Ozick’s protagonist, and the narrator for much of the novel, is Rose Meadows, a young girl whose mother has passed away, leaving her in the care of her alcoholic and neglectful father. Here is our introduction to him:
It was my father’s habit to tell people my mother had died in childbirth: it had a nineteenth-century intimation of Tragic Loss. He said this to account for what he admitted was the shallowness of his paternal devotion. “The shallowness of my paternal devotion” – that was exactly how he put it. He cared (though not crucially) about the opinion of his colleagues and acquaintances, and would send out a stream of self-castigation in order, he hoped, to nip their condemnation in the bud. His intention was to arrive at his own condemnation fast and first. It was a kind of exculpation.
We have hardly been introduced to him and yet we hate him, thoroughly; bad enough that he be neglectful, that his paternal devotion is “shallow,” but that he himself can recognize this shortcoming and still fail to correct it – indeed, that he seeks exculpation without real contrition – makes him unforgivable. All but abandoned by her father, Rose retreats into reading and the domestic chores – the shopping, cleaning and cooking – necessary to keep the house functioning, until her father dies, abruptly, in a car accident, orphaning Rose some thirty pages into the novel. Rose’s reflection on her father is as good a summation of parental abuse as I have ever encountered, and a wonderful testament to Ozick’s powers as a writer: “My father had been a kind of daylight robber. He robbed dailiness of predictability, so that my childhood’s every breath hung on a contingency. Living with him had never felt safe.” Compare this, for example, to Kafka’s devastating accusation to his father: “You took on that enigmatic quality all tyrants have whose rights are based on their person and not on reason.” In both cases the child is robbed of any hope for stability.

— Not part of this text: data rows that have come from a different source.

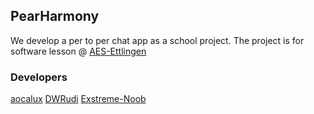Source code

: ## PearHarmony
We develop a per to per chat app as a school project. The project is for software lesson @ [AES-Ettlingen](https://www.aesettlingen.de)  

### Developers
[aocalux](https://github.com/aocalux)
[DWRudi](https://github.com/DWRudi)
[Exstreme-Noob](https://github.com/Exstreme-Noob)

<!--

**Here are some ideas to get you started:**

🙋‍♀️ A short introduction - what is your organization all about?
🌈 Contribution guidelines - how can the community get involved?
👩‍💻 Useful resources - where can the community find your docs? Is there anything else the community should know?
🍿 Fun facts - what does your team eat for breakfast?
🧙 Remember, you can do mighty things with the power of [Markdown](https://docs.github.com/github/writing-on-github/getting-started-with-writing-and-formatting-on-github/basic-writing-and-formatting-syntax)
-->
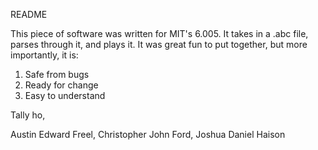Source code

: README

This piece of software was written for MIT's 6.005. It takes in a .abc file, parses through it, and plays it. It was great fun to put together, but more importantly, it is:

1) Safe from bugs
2) Ready for change
3) Easy to understand

Tally ho,

Austin Edward Freel, Christopher John Ford, Joshua Daniel Haison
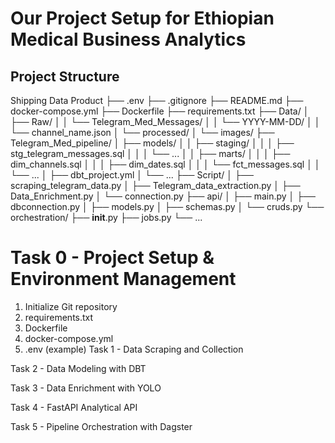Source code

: Our Project Setup for Ethiopian Medical Business Analytics
=========================================================
Project Structure
-----------------
Shipping Data Product
├── .env
├── .gitignore
├── README.md
├── docker-compose.yml
├── Dockerfile
├── requirements.txt
├── Data/
│   ├── Raw/
│   │   └── Telegram_Med_Messages/
│   │       └── YYYY-MM-DD/
│   │           └── channel_name.json
│   └── processed/
│       └── images/
├── Telegram_Med_pipeline/
│   ├── models/
│   │   ├── staging/
│   │   │   ├── stg_telegram_messages.sql
│   │   │   └── ...
│   │   ├── marts/
│   │   │   ├── dim_channels.sql
│   │   │   ├── dim_dates.sql
│   │   │   └── fct_messages.sql
│   │   └── ...
│   ├── dbt_project.yml
│   └── ...
├── Script/
│   ├── scraping_telegram_data.py
│   ├── Telegram_data_extraction.py
│   ├── Data_Enrichment.py
│   └── connection.py
├── api/
│   ├── main.py
│   ├── dbconnection.py
│   ├── models.py
│   ├── schemas.py
│   └── cruds.py
└── orchestration/
    ├── __init__.py
    ├── jobs.py
    └── ...

Task 0 - Project Setup & Environment Management
===============================================
1. Initialize Git repository
2. requirements.txt
3. Dockerfile
4. docker-compose.yml
5. .env (example)
Task 1 - Data Scraping and Collection

Task 2 - Data Modeling with DBT

Task 3 - Data Enrichment with YOLO

Task 4 - FastAPI Analytical API

Task 5 - Pipeline Orchestration with Dagster
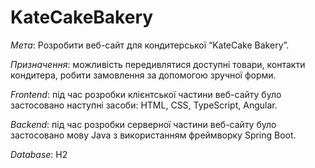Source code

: # KateCakeBakery

*Мета*: Розробити веб-сайт для кондитерської “KateCake Bakery”.

*Призначення*: можливість передивлятися доступні товари, контакти кондитера, робити замовлення за допомогою зручної форми.

*Frontend*: під час розробки клієнтської частини веб-сайту було застосовано наступні засоби: 
HTML, CSS, TypeScript, Angular.

*Backend*: під час розробки серверної частини веб-сайту було застосовано мову Java з використанням фреймворку Spring Boot.

*Database*: H2

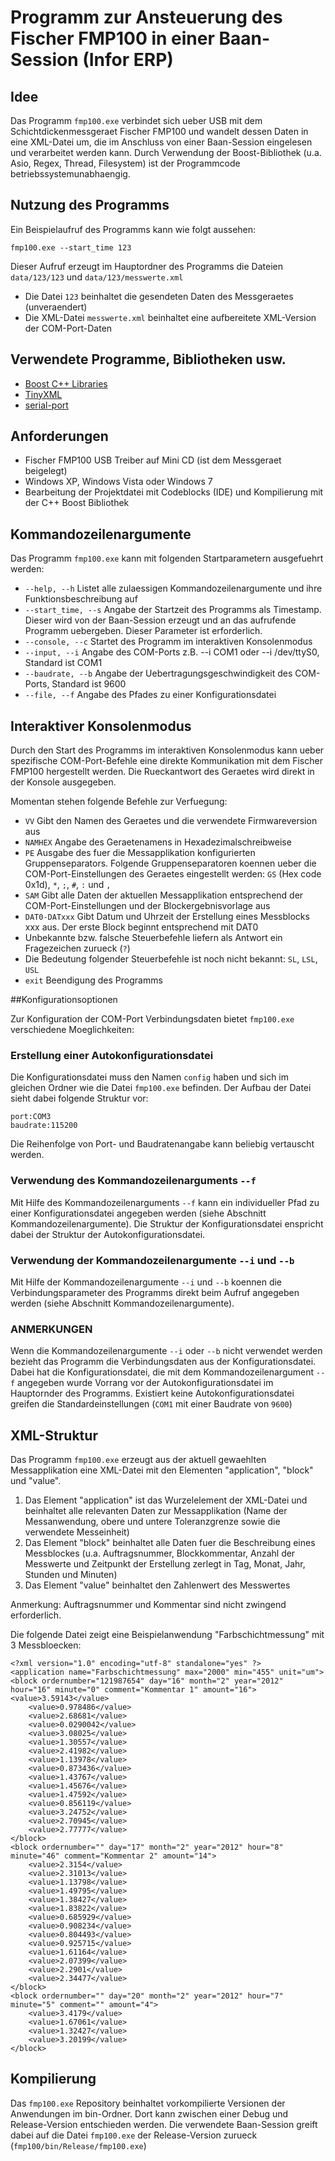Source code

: # __Programm zur Ansteuerung des Fischer FMP100 in einer Baan-Session (Infor ERP)__

## Idee

Das Programm `fmp100.exe` verbindet sich ueber USB mit dem Schichtdickenmessgeraet Fischer FMP100 und wandelt dessen Daten in eine XML-Datei um, die im Anschluss von einer Baan-Session eingelesen und verarbeitet werden kann. Durch Verwendung der Boost-Bibliothek (u.a. Asio, Regex, Thread, Filesystem) ist der Programmcode betriebssystemunabhaengig.

## Nutzung des Programms

Ein Beispielaufruf des Programms kann wie folgt aussehen:

	fmp100.exe --start_time 123

Dieser Aufruf erzeugt im Hauptordner des Programms die Dateien `data/123/123` und `data/123/messwerte.xml`

* Die Datei `123` beinhaltet die gesendeten Daten des Messgeraetes (unveraendert)
* Die XML-Datei `messwerte.xml` beinhaltet eine aufbereitete XML-Version der COM-Port-Daten

## Verwendete Programme, Bibliotheken usw.
* [Boost C++ Libraries](http://www.boost.org/ "Boost C++ Libraries")
* [TinyXML](http://www.grinninglizard.com/tinyxml "TinyXML")
* [serial-port](http://gitorious.org/serial-port "serial-port")

## Anforderungen

* Fischer FMP100 USB Treiber auf Mini CD (ist dem Messgeraet beigelegt)
* Windows XP, Windows Vista oder Windows 7
* Bearbeitung der Projektdatei mit Codeblocks (IDE) und Kompilierung mit der C++ Boost Bibliothek

## Kommandozeilenargumente

Das Programm `fmp100.exe` kann mit folgenden Startparametern ausgefuehrt werden:

* `--help, --h` Listet alle zulaessigen Kommandozeilenargumente und ihre Funktionsbeschreibung auf
* `--start_time, --s` Angabe der Startzeit des Programms als Timestamp. Dieser wird von der Baan-Session erzeugt und an das aufrufende Programm uebergeben. Dieser Parameter ist erforderlich.
* `--console, --c` Startet des Programm im interaktiven Konsolenmodus
* `--input, --i` Angabe des COM-Ports z.B. --i COM1 oder --i /dev/ttyS0, Standard ist COM1
* `--baudrate, --b` Angabe der Uebertragungsgeschwindigkeit des COM-Ports, Standard ist 9600
* `--file, --f` Angabe des Pfades zu einer Konfigurationsdatei

## Interaktiver Konsolenmodus

Durch den Start des Programms im interaktiven Konsolenmodus kann ueber spezifische COM-Port-Befehle eine direkte Kommunikation mit dem Fischer FMP100 hergestellt werden.
Die Rueckantwort des Geraetes wird direkt in der Konsole ausgegeben.

Momentan stehen folgende Befehle zur Verfuegung:

* `VV` Gibt den Namen des Geraetes und die verwendete Firmwareversion aus
* `NAMHEX` Angabe des Geraetenamens in Hexadezimalschreibweise
* `PE` Ausgabe des fuer die Messapplikation konfigurierten Gruppenseparators. Folgende Gruppenseparatoren koennen ueber die COM-Port-Einstellungen des Geraetes eingestellt werden: `GS` (Hex code 0x1d), `*`, `;`, `#`, `:` und `,`
* `SAM` Gibt alle Daten der aktuellen Messapplikation entsprechend der COM-Port-Einstellungen und der Blockergebnisvorlage aus
* `DAT0-DATxxx` Gibt Datum und Uhrzeit der Erstellung eines Messblocks xxx aus. Der erste Block beginnt entsprechend mit DAT0
* Unbekannte bzw. falsche Steuerbefehle liefern als Antwort ein Fragezeichen zurueck (`?`)
* Die Bedeutung folgender Steuerbefehle ist noch nicht bekannt: `SL`, `LSL`, `USL`
* `exit` Beendigung des Programms

##Konfigurationsoptionen

Zur Konfiguration der COM-Port Verbindungsdaten bietet `fmp100.exe` verschiedene Moeglichkeiten:


### Erstellung einer Autokonfigurationsdatei

Die Konfigurationsdatei muss den Namen `config` haben und sich im gleichen Ordner wie die Datei `fmp100.exe` befinden. Der Aufbau der Datei sieht dabei folgende Struktur vor:
	
	port:COM3
	baudrate:115200

Die Reihenfolge von Port- und Baudratenangabe kann beliebig vertauscht werden.


### Verwendung des Kommandozeilenarguments `--f`

Mit Hilfe des Kommandozeilenarguments `--f` kann ein individueller Pfad zu einer Konfigurationsdatei angegeben werden (siehe Abschnitt Kommandozeilenargumente).
Die Struktur der Konfigurationsdatei enspricht dabei der Struktur der Autokonfigurationsdatei.

### Verwendung der Kommandozeilenargumente `--i` und `--b`

Mit Hilfe der Kommandozeilenargumente `--i` und `--b` koennen die Verbindungsparameter des Programms direkt beim Aufruf angegeben werden (siehe Abschnitt Kommandozeilenargumente).



### ANMERKUNGEN

Wenn die Kommandozeilenargumente `--i` oder `--b` nicht verwendet werden bezieht das Programm die Verbindungsdaten aus der Konfigurationsdatei. Dabei hat die Konfigurationsdatei, die mit dem Kommandozeilenargument `--f` angegeben wurde Vorrang vor der Autokonfigurationsdatei im Hauptornder des Programms.
Existiert keine Autokonfigurationsdatei greifen die Standardeinstellungen (`COM1` mit einer Baudrate von `9600`)

## XML-Struktur

Das Programm `fmp100.exe` erzeugt aus der aktuell gewaehlten Messapplikation eine XML-Datei mit den Elementen "application", "block" und "value".

1. Das Element "application" ist das Wurzelelement der XML-Datei und beinhaltet alle relevanten Daten zur Messapplikation (Name der Messanwendung, obere und untere Toleranzgrenze sowie die verwendete Messeinheit)
2. Das Element "block" beinhaltet alle Daten fuer die Beschreibung eines Messblockes (u.a. Auftragsnummer, Blockkommentar, Anzahl der Messwerte und Zeitpunkt der Erstellung zerlegt in Tag, Monat, Jahr, Stunden und Minuten)
3. Das Element "value" beinhaltet den Zahlenwert des Messwertes

Anmerkung: Auftragsnummer und Kommentar sind nicht zwingend erforderlich.

Die folgende Datei zeigt eine Beispielanwendung  "Farbschichtmessung" mit 3 Messbloecken:

	<?xml version="1.0" encoding="utf-8" standalone="yes" ?>
	<application name="Farbschichtmessung" max="2000" min="455" unit="um">
	<block ordernumber="121987654" day="16" month="2" year="2012" hour="16" minute="0" comment="Kommentar 1" amount="16">
	<value>3.59143</value>
        <value>0.978486</value>
        <value>2.68681</value>
        <value>0.0290042</value>
        <value>3.08025</value>
        <value>1.30557</value>
        <value>2.41982</value>
        <value>1.13978</value>
        <value>0.873436</value>
        <value>1.43767</value>
        <value>1.45676</value>
        <value>1.47592</value>
        <value>0.856119</value>
        <value>3.24752</value>
        <value>2.70945</value>
        <value>2.77777</value>
    </block>
    <block ordernumber="" day="17" month="2" year="2012" hour="8" minute="46" comment="Kommentar 2" amount="14">
        <value>2.3154</value>
        <value>2.31013</value>
        <value>1.13798</value>
        <value>1.49795</value>
        <value>1.38427</value>
        <value>1.83822</value>
        <value>0.685929</value>
        <value>0.908234</value>
        <value>0.804493</value>
        <value>0.925715</value>
        <value>1.61164</value>
        <value>2.07399</value>
        <value>2.2901</value>
        <value>2.34477</value>
    </block>
    <block ordernumber="" day="20" month="2" year="2012" hour="7" minute="5" comment="" amount="4">
        <value>3.4179</value>
        <value>1.67061</value>
        <value>1.32427</value>
        <value>3.20199</value>
    </block>
</application>


## Kompilierung

Das `fmp100.exe` Repository beinhaltet vorkompilierte Versionen der Anwendungen im bin-Ordner. Dort kann zwischen einer Debug und Release-Version entschieden werden.
Die verwendete Baan-Session greift dabei auf die Datei `fmp100.exe` der Release-Version zurueck (`fmp100/bin/Release/fmp100.exe`)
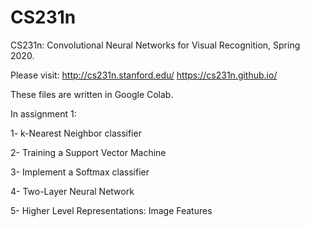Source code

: # CS231n
CS231n: Convolutional Neural Networks for Visual Recognition, Spring 2020.

Please visit:
http://cs231n.stanford.edu/
https://cs231n.github.io/


These files are written in Google Colab.

In assignment 1: 

1- k-Nearest Neighbor classifier

2- Training a Support Vector Machine

3- Implement a Softmax classifier

4- Two-Layer Neural Network

5- Higher Level Representations: Image Features 

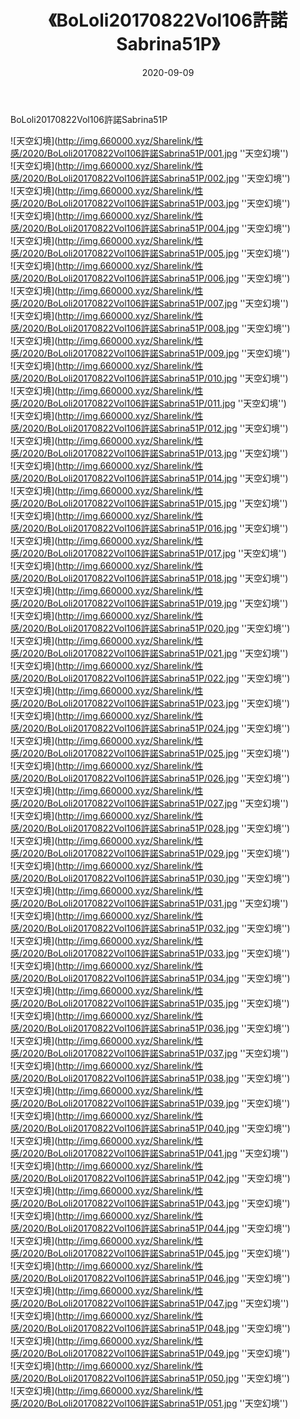 ﻿---
layout: post
title:  《BoLoli20170822Vol106許諾Sabrina51P》
date:   2020-09-09
img: http://img.660000.xyz/Sharelink/性感/2020/BoLoli20170822Vol106許諾Sabrina51P/000.jpg
categories: [美女, 性感, 泳衣]
---

BoLoli20170822Vol106許諾Sabrina51P



![天空幻境](http://img.660000.xyz/Sharelink/性感/2020/BoLoli20170822Vol106許諾Sabrina51P/001.jpg ''天空幻境'') <br>
![天空幻境](http://img.660000.xyz/Sharelink/性感/2020/BoLoli20170822Vol106許諾Sabrina51P/002.jpg ''天空幻境'') <br>
![天空幻境](http://img.660000.xyz/Sharelink/性感/2020/BoLoli20170822Vol106許諾Sabrina51P/003.jpg ''天空幻境'') <br>
![天空幻境](http://img.660000.xyz/Sharelink/性感/2020/BoLoli20170822Vol106許諾Sabrina51P/004.jpg ''天空幻境'') <br>
![天空幻境](http://img.660000.xyz/Sharelink/性感/2020/BoLoli20170822Vol106許諾Sabrina51P/005.jpg ''天空幻境'') <br>
![天空幻境](http://img.660000.xyz/Sharelink/性感/2020/BoLoli20170822Vol106許諾Sabrina51P/006.jpg ''天空幻境'') <br>
![天空幻境](http://img.660000.xyz/Sharelink/性感/2020/BoLoli20170822Vol106許諾Sabrina51P/007.jpg ''天空幻境'') <br>
![天空幻境](http://img.660000.xyz/Sharelink/性感/2020/BoLoli20170822Vol106許諾Sabrina51P/008.jpg ''天空幻境'') <br>
![天空幻境](http://img.660000.xyz/Sharelink/性感/2020/BoLoli20170822Vol106許諾Sabrina51P/009.jpg ''天空幻境'') <br>
![天空幻境](http://img.660000.xyz/Sharelink/性感/2020/BoLoli20170822Vol106許諾Sabrina51P/010.jpg ''天空幻境'') <br>
![天空幻境](http://img.660000.xyz/Sharelink/性感/2020/BoLoli20170822Vol106許諾Sabrina51P/011.jpg ''天空幻境'') <br>
![天空幻境](http://img.660000.xyz/Sharelink/性感/2020/BoLoli20170822Vol106許諾Sabrina51P/012.jpg ''天空幻境'') <br>
![天空幻境](http://img.660000.xyz/Sharelink/性感/2020/BoLoli20170822Vol106許諾Sabrina51P/013.jpg ''天空幻境'') <br>
![天空幻境](http://img.660000.xyz/Sharelink/性感/2020/BoLoli20170822Vol106許諾Sabrina51P/014.jpg ''天空幻境'') <br>
![天空幻境](http://img.660000.xyz/Sharelink/性感/2020/BoLoli20170822Vol106許諾Sabrina51P/015.jpg ''天空幻境'') <br>
![天空幻境](http://img.660000.xyz/Sharelink/性感/2020/BoLoli20170822Vol106許諾Sabrina51P/016.jpg ''天空幻境'') <br>
![天空幻境](http://img.660000.xyz/Sharelink/性感/2020/BoLoli20170822Vol106許諾Sabrina51P/017.jpg ''天空幻境'') <br>
![天空幻境](http://img.660000.xyz/Sharelink/性感/2020/BoLoli20170822Vol106許諾Sabrina51P/018.jpg ''天空幻境'') <br>
![天空幻境](http://img.660000.xyz/Sharelink/性感/2020/BoLoli20170822Vol106許諾Sabrina51P/019.jpg ''天空幻境'') <br>
![天空幻境](http://img.660000.xyz/Sharelink/性感/2020/BoLoli20170822Vol106許諾Sabrina51P/020.jpg ''天空幻境'') <br>
![天空幻境](http://img.660000.xyz/Sharelink/性感/2020/BoLoli20170822Vol106許諾Sabrina51P/021.jpg ''天空幻境'') <br>
![天空幻境](http://img.660000.xyz/Sharelink/性感/2020/BoLoli20170822Vol106許諾Sabrina51P/022.jpg ''天空幻境'') <br>
![天空幻境](http://img.660000.xyz/Sharelink/性感/2020/BoLoli20170822Vol106許諾Sabrina51P/023.jpg ''天空幻境'') <br>
![天空幻境](http://img.660000.xyz/Sharelink/性感/2020/BoLoli20170822Vol106許諾Sabrina51P/024.jpg ''天空幻境'') <br>
![天空幻境](http://img.660000.xyz/Sharelink/性感/2020/BoLoli20170822Vol106許諾Sabrina51P/025.jpg ''天空幻境'') <br>
![天空幻境](http://img.660000.xyz/Sharelink/性感/2020/BoLoli20170822Vol106許諾Sabrina51P/026.jpg ''天空幻境'') <br>
![天空幻境](http://img.660000.xyz/Sharelink/性感/2020/BoLoli20170822Vol106許諾Sabrina51P/027.jpg ''天空幻境'') <br>
![天空幻境](http://img.660000.xyz/Sharelink/性感/2020/BoLoli20170822Vol106許諾Sabrina51P/028.jpg ''天空幻境'') <br>
![天空幻境](http://img.660000.xyz/Sharelink/性感/2020/BoLoli20170822Vol106許諾Sabrina51P/029.jpg ''天空幻境'') <br>
![天空幻境](http://img.660000.xyz/Sharelink/性感/2020/BoLoli20170822Vol106許諾Sabrina51P/030.jpg ''天空幻境'') <br>
![天空幻境](http://img.660000.xyz/Sharelink/性感/2020/BoLoli20170822Vol106許諾Sabrina51P/031.jpg ''天空幻境'') <br>
![天空幻境](http://img.660000.xyz/Sharelink/性感/2020/BoLoli20170822Vol106許諾Sabrina51P/032.jpg ''天空幻境'') <br>
![天空幻境](http://img.660000.xyz/Sharelink/性感/2020/BoLoli20170822Vol106許諾Sabrina51P/033.jpg ''天空幻境'') <br>
![天空幻境](http://img.660000.xyz/Sharelink/性感/2020/BoLoli20170822Vol106許諾Sabrina51P/034.jpg ''天空幻境'') <br>
![天空幻境](http://img.660000.xyz/Sharelink/性感/2020/BoLoli20170822Vol106許諾Sabrina51P/035.jpg ''天空幻境'') <br>
![天空幻境](http://img.660000.xyz/Sharelink/性感/2020/BoLoli20170822Vol106許諾Sabrina51P/036.jpg ''天空幻境'') <br>
![天空幻境](http://img.660000.xyz/Sharelink/性感/2020/BoLoli20170822Vol106許諾Sabrina51P/037.jpg ''天空幻境'') <br>
![天空幻境](http://img.660000.xyz/Sharelink/性感/2020/BoLoli20170822Vol106許諾Sabrina51P/038.jpg ''天空幻境'') <br>
![天空幻境](http://img.660000.xyz/Sharelink/性感/2020/BoLoli20170822Vol106許諾Sabrina51P/039.jpg ''天空幻境'') <br>
![天空幻境](http://img.660000.xyz/Sharelink/性感/2020/BoLoli20170822Vol106許諾Sabrina51P/040.jpg ''天空幻境'') <br>
![天空幻境](http://img.660000.xyz/Sharelink/性感/2020/BoLoli20170822Vol106許諾Sabrina51P/041.jpg ''天空幻境'') <br>
![天空幻境](http://img.660000.xyz/Sharelink/性感/2020/BoLoli20170822Vol106許諾Sabrina51P/042.jpg ''天空幻境'') <br>
![天空幻境](http://img.660000.xyz/Sharelink/性感/2020/BoLoli20170822Vol106許諾Sabrina51P/043.jpg ''天空幻境'') <br>
![天空幻境](http://img.660000.xyz/Sharelink/性感/2020/BoLoli20170822Vol106許諾Sabrina51P/044.jpg ''天空幻境'') <br>
![天空幻境](http://img.660000.xyz/Sharelink/性感/2020/BoLoli20170822Vol106許諾Sabrina51P/045.jpg ''天空幻境'') <br>
![天空幻境](http://img.660000.xyz/Sharelink/性感/2020/BoLoli20170822Vol106許諾Sabrina51P/046.jpg ''天空幻境'') <br>
![天空幻境](http://img.660000.xyz/Sharelink/性感/2020/BoLoli20170822Vol106許諾Sabrina51P/047.jpg ''天空幻境'') <br>
![天空幻境](http://img.660000.xyz/Sharelink/性感/2020/BoLoli20170822Vol106許諾Sabrina51P/048.jpg ''天空幻境'') <br>
![天空幻境](http://img.660000.xyz/Sharelink/性感/2020/BoLoli20170822Vol106許諾Sabrina51P/049.jpg ''天空幻境'') <br>
![天空幻境](http://img.660000.xyz/Sharelink/性感/2020/BoLoli20170822Vol106許諾Sabrina51P/050.jpg ''天空幻境'') <br>
![天空幻境](http://img.660000.xyz/Sharelink/性感/2020/BoLoli20170822Vol106許諾Sabrina51P/051.jpg ''天空幻境'') <br>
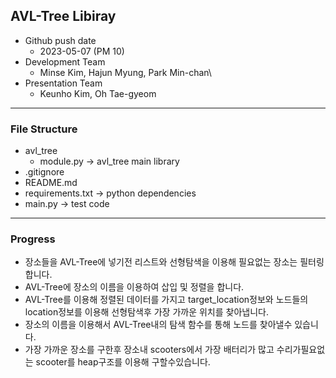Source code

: ## AVL-Tree Libiray
- Github push date
  - 2023-05-07 (PM 10)
- Development Team
  - Minse Kim, Hajun Myung, Park Min-chan\
- Presentation Team
  - Keunho Kim, Oh Tae-gyeom
---

### File Structure

- avl_tree
    - module.py → avl_tree main library
- .gitignore
- README.md
- requirements.txt -> python dependencies
- main.py → test code

---

### Progress

- 장소들을 AVL-Tree에 넣기전 리스트와 선형탐색을 이용해 필요없는 장소는 필터링합니다.
- AVL-Tree에 장소의 이름을 이용하여 삽입 및 정렬을 합니다.
- AVL-Tree를 이용해 정렬된 데이터를 가지고 target_location정보와 노드들의 location정보를 이용해 선형탐색후 가장 가까운 위치를 찾아냅니다.
- 장소의 이름을 이용해서 AVL-Tree내의 탐색 함수를 통해 노드를 찾아낼수 있습니다.
- 가장 가까운 장소를 구한후 장소내 scooters에서 가장 배터리가 많고 수리가필요없는 scooter를 heap구조를 이용해 구할수있습니다.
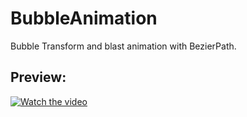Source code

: # BubbleAnimation
Bubble Transform and blast animation with BezierPath.


Preview:
---------------------------
[![Watch the video](https://img.youtube.com/vi/AThndVVDGNA/mqdefault.jpg)](https://youtu.be/AThndVVDGNA)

Left without a home or caretaker, Rose is taken in by a distant relation through marriage, who gives her shelter and continues to pay for her schooling until his Communist girlfriend convinces him otherwise. Once again abandoned, Rose answers an ad for a live-in caretaker and finds herself in the home of a family of German refugees, the Mitwissers, headed by an invalid wife and a husband who demonstrates a greater devotion to the study of an obscure religious sect than he does to his five children. It is gradually revealed that the family survive thanks to a benefactor, a mysterious young millionaire named James A’bair, heir to an immense fortune made from children’s books patterned off his own person.
Ozick explores these family tensions, gradually grants us insight into her cast of misfit characters, and she does so in prose to rival any living fiction writer; half the joy of Heir To The Glimmering World is in being carried away by her writing. There is also a subtle debt to two Janes, Eyre and Austen, at times reverential and respectful and, at others, slyly mocking. Ozick pokes fun at the idea of marriage as a universal panacea, or at the deus ex machina plot devices of last-minute nuptials and men with hidden fortunes. Ultimately, Ozick’s narrator turns her back on these ideals, and we as readers, as witnesses to the folly, are left sympathizing.